Le lob wedge peut être utilisé pour tout tir nécessitant une courte distance de portage (généralement 10–50 mètres) et/ou un angle de lancement très élevé, ce qui entraîne également un backspin élevé et donc une faible distance de roulement après l'impact. Ces coups comprennent des approches serrées du green, des coups à proximité d'un arbre ou d'un autre obstacle élevé, des coups pour obtenir un mensonge plus favorable sur le fairway et certains coups de bunker. L'angle de lancement élevé et donc le temps de portage long peuvent être un obstacle par vent fort, mais les golfeurs expérimentés peuvent utiliser le long «temps de suspension» d'un coup de lob wedge pour profiter d'un vent favorable. Le coin a généralement un rebond faible à modéré (0 à 4 degrés) pour le fairway et d'autres mensonges fermes, mais en raison de son loft élevé, même 2 à 3 degrés de rebond contrebalanceront la force vers le bas de la face de frappe du coin, ce qui en fait un club avec cela. configuration utile aussi dans le sable. Les joueurs utiliseront souvent un coin de lob pour jouer à partir d'un piège à sable adjacent au green, au lieu d '"ouvrir" un coin de sable (un coup plus difficile à faire avec précision). Il peut être utilisé avec un swing complet depuis le fairway ou rugueux pour transporter environ 40 à 60 mètres, mais il est plus couramment utilisé avec un coup de puce de très près du green, pour transporter 10 à 40 mètres et "lâcher" la balle dans un endroit précis sur le green.

Cale ultra lobée[Éditer]

Uncoin ultra lobest une spécialisation du lob wedge avec un loft extrêmement élevé, pouvant atteindre 70 degrés. Les synonymes sont généralement des termes de marketing et incluent le "flop wedge" et le "final wedge". Lorsqu'il est inclus dans un ensemble de club, il a généralement le loft le plus élevé de l'ensemble. Il est utilisé pour des prises de vue spécialisées à angle extrêmement élevé, comme depuis la "lèvre" d'un bunker. Ce coin est généralement fabriqué par des entreprises spécialisées, et certains soutiennent que leur objectif est redondant, car un coin de lob régulier peut être «ouvert» pour un loft supplémentaire dans des situations nécessitant un angle de lancement aussi élevé. Cependant, ces coups sont très délicats à réaliser car ils nécessitent des changements substantiels dans la mécanique de swing normale d'un joueur.

Les références[Éditer]

  1. ^ Schempp, Paul G.; Mattsson, Peter (2005).
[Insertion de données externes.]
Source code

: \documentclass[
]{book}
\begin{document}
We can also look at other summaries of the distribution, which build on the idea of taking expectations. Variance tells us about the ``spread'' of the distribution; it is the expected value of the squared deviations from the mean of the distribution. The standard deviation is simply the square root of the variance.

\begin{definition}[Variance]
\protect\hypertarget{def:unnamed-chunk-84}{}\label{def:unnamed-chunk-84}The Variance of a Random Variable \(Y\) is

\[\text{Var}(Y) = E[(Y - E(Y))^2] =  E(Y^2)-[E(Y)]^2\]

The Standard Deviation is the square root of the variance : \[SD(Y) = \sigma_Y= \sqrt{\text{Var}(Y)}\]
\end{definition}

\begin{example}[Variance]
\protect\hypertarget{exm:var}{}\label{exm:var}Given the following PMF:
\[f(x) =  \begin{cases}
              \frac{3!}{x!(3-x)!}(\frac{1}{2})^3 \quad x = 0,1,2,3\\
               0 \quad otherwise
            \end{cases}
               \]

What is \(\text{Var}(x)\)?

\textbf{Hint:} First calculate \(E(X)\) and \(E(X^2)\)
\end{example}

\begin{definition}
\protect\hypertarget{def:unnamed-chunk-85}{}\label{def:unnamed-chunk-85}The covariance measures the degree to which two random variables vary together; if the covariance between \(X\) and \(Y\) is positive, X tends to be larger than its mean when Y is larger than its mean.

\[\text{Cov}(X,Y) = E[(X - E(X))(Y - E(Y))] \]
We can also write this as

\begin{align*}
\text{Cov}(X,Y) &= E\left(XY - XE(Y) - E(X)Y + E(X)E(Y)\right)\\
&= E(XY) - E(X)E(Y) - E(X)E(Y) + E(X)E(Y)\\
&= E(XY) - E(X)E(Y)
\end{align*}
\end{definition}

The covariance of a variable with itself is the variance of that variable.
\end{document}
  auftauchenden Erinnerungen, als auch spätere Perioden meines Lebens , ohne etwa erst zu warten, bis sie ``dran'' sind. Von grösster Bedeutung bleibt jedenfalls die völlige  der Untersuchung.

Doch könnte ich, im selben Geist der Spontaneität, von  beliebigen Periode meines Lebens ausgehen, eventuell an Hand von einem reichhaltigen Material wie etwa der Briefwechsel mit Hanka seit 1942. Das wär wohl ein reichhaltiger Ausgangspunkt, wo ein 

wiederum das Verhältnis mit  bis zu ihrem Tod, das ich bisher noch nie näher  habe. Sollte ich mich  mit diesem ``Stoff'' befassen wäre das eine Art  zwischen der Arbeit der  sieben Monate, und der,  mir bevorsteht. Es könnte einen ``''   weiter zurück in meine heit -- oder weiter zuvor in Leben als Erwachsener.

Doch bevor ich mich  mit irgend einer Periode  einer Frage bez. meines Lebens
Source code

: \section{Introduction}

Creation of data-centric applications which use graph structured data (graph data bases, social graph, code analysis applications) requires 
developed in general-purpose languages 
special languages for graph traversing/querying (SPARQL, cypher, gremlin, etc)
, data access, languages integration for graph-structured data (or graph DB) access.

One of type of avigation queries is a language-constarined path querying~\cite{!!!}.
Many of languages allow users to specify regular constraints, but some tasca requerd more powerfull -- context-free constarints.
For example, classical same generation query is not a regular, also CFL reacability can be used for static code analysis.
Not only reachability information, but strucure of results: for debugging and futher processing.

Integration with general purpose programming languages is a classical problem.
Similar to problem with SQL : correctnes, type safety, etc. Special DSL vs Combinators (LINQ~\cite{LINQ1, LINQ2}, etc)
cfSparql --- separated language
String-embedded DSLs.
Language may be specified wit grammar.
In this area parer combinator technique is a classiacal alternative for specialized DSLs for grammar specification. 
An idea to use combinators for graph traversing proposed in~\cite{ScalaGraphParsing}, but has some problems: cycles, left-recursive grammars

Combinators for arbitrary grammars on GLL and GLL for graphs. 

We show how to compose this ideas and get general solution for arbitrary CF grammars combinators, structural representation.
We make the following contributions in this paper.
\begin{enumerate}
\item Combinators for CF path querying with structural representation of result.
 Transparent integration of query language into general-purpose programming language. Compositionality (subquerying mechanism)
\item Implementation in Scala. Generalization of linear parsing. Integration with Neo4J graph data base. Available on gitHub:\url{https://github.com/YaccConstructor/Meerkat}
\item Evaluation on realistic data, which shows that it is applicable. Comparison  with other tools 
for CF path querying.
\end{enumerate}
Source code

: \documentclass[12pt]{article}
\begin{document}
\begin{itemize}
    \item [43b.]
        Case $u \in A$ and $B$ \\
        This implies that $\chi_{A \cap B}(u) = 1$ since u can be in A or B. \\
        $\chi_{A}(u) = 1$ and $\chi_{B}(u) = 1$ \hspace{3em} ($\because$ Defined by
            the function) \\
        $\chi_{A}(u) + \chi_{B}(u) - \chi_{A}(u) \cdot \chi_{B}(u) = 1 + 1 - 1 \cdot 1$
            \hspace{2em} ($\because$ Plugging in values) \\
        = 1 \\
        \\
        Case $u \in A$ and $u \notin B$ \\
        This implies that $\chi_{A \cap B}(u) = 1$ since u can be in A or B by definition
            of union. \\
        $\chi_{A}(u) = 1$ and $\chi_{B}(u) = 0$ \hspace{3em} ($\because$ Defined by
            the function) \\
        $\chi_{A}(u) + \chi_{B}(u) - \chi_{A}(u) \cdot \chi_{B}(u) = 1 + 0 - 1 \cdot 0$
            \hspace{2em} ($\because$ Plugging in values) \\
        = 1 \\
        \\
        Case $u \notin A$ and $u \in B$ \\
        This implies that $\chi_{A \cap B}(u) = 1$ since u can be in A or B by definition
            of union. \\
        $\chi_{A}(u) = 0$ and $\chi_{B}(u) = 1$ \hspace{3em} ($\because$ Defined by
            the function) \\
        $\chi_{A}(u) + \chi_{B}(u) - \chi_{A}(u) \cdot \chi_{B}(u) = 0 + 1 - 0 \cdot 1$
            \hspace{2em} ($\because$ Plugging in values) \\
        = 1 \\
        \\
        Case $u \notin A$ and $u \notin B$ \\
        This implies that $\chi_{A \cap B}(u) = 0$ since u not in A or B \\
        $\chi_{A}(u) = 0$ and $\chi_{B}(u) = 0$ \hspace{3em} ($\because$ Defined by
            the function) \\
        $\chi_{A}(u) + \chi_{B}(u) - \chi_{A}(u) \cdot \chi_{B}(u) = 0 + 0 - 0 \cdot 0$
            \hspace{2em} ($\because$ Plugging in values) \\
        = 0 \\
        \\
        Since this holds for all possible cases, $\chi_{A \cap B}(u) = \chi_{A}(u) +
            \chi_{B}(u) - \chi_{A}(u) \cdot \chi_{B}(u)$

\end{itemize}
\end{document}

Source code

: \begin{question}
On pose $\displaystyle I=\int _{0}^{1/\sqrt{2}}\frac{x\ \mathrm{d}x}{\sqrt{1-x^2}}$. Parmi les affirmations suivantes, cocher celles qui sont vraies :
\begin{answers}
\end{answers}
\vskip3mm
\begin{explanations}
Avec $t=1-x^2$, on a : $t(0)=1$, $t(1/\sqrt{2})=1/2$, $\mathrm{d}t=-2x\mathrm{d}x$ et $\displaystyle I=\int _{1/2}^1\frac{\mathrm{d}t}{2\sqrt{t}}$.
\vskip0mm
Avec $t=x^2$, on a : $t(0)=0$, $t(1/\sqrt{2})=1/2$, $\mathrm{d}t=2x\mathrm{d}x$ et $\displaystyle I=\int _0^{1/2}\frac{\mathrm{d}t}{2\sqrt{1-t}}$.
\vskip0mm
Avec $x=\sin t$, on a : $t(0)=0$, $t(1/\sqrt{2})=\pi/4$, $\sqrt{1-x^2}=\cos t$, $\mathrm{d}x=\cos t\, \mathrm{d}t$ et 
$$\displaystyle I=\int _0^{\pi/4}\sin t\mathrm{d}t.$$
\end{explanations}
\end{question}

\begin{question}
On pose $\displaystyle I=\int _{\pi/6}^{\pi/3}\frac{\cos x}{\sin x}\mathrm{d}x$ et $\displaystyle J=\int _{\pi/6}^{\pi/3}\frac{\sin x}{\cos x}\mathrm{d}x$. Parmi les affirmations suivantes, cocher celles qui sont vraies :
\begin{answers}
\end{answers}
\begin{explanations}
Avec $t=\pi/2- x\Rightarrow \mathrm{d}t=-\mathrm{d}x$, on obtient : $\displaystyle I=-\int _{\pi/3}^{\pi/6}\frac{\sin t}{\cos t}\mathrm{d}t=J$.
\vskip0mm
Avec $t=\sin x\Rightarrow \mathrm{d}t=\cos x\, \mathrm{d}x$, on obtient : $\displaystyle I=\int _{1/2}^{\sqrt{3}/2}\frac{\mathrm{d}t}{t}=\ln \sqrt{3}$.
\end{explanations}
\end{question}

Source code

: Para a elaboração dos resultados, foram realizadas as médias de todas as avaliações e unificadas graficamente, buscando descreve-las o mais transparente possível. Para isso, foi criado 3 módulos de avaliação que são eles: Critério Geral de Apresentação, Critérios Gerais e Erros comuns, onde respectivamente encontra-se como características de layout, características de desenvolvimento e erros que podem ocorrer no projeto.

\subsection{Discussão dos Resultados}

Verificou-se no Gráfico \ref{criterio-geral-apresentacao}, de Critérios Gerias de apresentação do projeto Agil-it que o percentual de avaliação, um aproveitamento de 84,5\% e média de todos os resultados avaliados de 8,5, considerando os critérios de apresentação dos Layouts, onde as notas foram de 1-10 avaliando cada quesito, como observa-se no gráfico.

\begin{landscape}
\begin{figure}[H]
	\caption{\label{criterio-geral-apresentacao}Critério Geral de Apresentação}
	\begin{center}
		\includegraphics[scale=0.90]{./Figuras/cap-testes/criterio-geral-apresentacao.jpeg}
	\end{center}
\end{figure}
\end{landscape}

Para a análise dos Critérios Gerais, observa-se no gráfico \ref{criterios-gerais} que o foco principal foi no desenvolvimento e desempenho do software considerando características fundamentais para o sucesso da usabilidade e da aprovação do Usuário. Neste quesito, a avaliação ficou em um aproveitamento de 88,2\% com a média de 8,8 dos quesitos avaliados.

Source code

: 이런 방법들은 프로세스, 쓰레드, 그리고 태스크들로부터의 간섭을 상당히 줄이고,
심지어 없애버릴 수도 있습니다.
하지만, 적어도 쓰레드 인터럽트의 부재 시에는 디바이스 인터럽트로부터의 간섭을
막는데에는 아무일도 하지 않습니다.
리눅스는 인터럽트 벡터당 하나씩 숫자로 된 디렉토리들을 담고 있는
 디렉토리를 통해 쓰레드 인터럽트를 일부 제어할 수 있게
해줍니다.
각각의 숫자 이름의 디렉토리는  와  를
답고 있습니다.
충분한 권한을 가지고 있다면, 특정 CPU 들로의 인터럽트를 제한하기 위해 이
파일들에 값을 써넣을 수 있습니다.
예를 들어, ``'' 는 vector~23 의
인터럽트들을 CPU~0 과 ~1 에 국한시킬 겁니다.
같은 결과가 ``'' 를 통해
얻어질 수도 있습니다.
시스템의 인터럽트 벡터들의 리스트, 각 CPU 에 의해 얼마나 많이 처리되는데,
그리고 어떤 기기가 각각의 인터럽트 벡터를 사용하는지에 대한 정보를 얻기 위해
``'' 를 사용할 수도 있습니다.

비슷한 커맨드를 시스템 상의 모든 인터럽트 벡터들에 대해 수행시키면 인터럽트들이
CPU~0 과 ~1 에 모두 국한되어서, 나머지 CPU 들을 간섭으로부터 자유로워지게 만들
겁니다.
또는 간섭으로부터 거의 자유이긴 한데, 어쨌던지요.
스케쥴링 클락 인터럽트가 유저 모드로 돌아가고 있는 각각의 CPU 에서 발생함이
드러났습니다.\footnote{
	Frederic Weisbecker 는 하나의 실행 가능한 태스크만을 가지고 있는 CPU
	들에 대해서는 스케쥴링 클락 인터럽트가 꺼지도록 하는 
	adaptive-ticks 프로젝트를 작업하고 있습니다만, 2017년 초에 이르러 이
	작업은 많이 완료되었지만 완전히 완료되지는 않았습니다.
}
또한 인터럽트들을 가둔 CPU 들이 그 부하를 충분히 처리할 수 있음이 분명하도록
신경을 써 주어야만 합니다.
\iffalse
Golf : étapes vers le succès (éd. illustré). Cinétique humaine. p. xiv. ISBN 978-0-7360-5902-2.
  2. ^ Sauter à : a b Moffat, Jim. "Histoire des trois coins". Récupéré le 4 mai 2009.
  3. ^ "Dictionnaire de golf - Where2Golf.com".www.where2golf.com.
  4. ^ Sherman, Adam (2002). Le livre des premières du golf (éd. illustré). Presse en cours d'exécution. p. 30. ISBN 978-0-7360-5902-2. Récupéré le 23 juin 2009.
  5. ^ "Mary Ann Sarazen: Papa n'a pas inventé le coin de sable, mais il l'a modernisé".golf.com.
  6. ^ "Comment l'Open britannique de 1930 s'intègre dans l'année du Grand Chelem de Bobby Jones" .about.com.
  7. ^ John E, Gamble (6 avril 2011). "Ventes d'équipement de golf hors du bunker?".nouvelles de la BBC. Récupéré le 7 avril 2011.
  8. ^ "CBS Sports - Trouver le coin qui aidera à combler le vide dans votre jeu".cbssports.com.
  9. ^ "Coins". Récupéré le 4 mai 2009.
  10. ^ Kelley, Brent. "Rencontrez les coins". Récupéré le 4 mai 2009.

Flannerie & Sangsue,Le golf à travers les âges, 600 ans d'art du golf. Fairfield. IA, 2003.